■ DATASET RECORDS:
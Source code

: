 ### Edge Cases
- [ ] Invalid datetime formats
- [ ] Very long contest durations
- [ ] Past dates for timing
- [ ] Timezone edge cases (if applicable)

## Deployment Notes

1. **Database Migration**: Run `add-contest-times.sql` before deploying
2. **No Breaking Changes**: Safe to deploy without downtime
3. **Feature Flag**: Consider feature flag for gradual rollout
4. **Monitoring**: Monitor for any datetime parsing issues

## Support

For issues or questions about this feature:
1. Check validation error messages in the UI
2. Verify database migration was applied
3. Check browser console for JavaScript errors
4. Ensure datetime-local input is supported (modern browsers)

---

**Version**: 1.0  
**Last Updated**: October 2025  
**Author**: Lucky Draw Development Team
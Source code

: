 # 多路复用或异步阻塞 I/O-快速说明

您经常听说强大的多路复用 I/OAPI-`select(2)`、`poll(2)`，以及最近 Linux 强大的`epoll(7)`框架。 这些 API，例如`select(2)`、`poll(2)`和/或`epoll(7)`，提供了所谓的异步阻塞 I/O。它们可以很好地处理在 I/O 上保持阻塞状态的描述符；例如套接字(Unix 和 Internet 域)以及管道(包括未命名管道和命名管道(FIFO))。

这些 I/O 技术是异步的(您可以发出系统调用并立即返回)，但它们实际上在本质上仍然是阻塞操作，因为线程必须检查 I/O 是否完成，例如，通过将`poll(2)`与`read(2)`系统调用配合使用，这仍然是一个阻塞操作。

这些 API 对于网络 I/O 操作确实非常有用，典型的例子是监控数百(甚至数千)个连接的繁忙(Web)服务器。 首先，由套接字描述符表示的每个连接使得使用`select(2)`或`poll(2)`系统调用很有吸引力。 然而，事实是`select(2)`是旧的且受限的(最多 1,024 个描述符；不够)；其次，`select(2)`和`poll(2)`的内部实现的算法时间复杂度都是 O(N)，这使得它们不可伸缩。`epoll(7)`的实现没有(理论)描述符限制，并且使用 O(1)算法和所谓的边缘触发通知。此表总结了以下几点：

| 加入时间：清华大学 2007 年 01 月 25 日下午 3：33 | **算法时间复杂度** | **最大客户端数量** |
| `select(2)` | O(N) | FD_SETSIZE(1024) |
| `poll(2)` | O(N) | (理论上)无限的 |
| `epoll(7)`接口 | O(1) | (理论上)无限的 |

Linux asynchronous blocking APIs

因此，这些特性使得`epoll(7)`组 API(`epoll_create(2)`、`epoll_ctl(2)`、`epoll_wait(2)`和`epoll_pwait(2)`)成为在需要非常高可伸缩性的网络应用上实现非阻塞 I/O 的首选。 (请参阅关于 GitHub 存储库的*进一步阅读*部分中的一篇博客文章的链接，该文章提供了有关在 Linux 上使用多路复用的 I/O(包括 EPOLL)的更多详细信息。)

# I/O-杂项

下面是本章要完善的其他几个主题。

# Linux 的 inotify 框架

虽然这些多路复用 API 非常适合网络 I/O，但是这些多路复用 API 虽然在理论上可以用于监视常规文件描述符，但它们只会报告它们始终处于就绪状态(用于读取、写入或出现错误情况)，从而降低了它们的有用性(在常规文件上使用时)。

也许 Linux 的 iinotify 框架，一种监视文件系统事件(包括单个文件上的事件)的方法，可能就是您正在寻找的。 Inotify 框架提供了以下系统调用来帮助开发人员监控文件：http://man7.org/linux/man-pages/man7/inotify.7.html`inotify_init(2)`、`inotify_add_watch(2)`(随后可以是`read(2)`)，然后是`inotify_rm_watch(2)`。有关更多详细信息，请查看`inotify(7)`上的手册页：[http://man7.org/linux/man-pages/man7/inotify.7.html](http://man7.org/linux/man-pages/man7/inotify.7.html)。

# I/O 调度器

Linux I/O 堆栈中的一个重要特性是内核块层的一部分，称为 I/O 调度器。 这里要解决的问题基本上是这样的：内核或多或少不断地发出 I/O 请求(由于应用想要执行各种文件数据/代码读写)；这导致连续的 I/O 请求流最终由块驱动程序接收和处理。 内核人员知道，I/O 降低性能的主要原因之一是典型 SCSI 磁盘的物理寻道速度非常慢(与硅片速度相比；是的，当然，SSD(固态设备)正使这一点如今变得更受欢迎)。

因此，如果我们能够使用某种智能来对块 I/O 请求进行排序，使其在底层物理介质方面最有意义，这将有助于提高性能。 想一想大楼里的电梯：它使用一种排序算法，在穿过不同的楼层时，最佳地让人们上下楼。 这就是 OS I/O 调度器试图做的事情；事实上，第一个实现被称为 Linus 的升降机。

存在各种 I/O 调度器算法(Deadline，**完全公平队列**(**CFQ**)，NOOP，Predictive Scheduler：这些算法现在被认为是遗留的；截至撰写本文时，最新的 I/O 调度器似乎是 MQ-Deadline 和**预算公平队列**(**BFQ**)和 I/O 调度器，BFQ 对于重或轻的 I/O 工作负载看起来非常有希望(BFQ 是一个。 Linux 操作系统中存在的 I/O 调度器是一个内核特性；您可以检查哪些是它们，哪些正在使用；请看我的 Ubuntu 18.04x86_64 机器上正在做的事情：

■ TASK GOAL: Look through the material above. Copy each line where the word "inotify" appears.

■ ANSWER TO THE PROBLEM:
# Linux 的 inotify 框架
也许 Linux 的 iinotify 框架，一种监视文件系统事件(包括单个文件上的事件)的方法，可能就是您正在寻找的。 Inotify 框架提供了以下系统调用来帮助开发人员监控文件：http://man7.org/linux/man-pages/man7/inotify.7.html`inotify_init(2)`、`inotify_add_watch(2)`(随后可以是`read(2)`)，然后是`inotify_rm_watch(2)`。有关更多详细信息，请查看`inotify(7)`上的手册页：[http://man7.org/linux/man-pages/man7/inotify.7.html](http://man7.org/linux/man-pages/man7/inotify.7.html)。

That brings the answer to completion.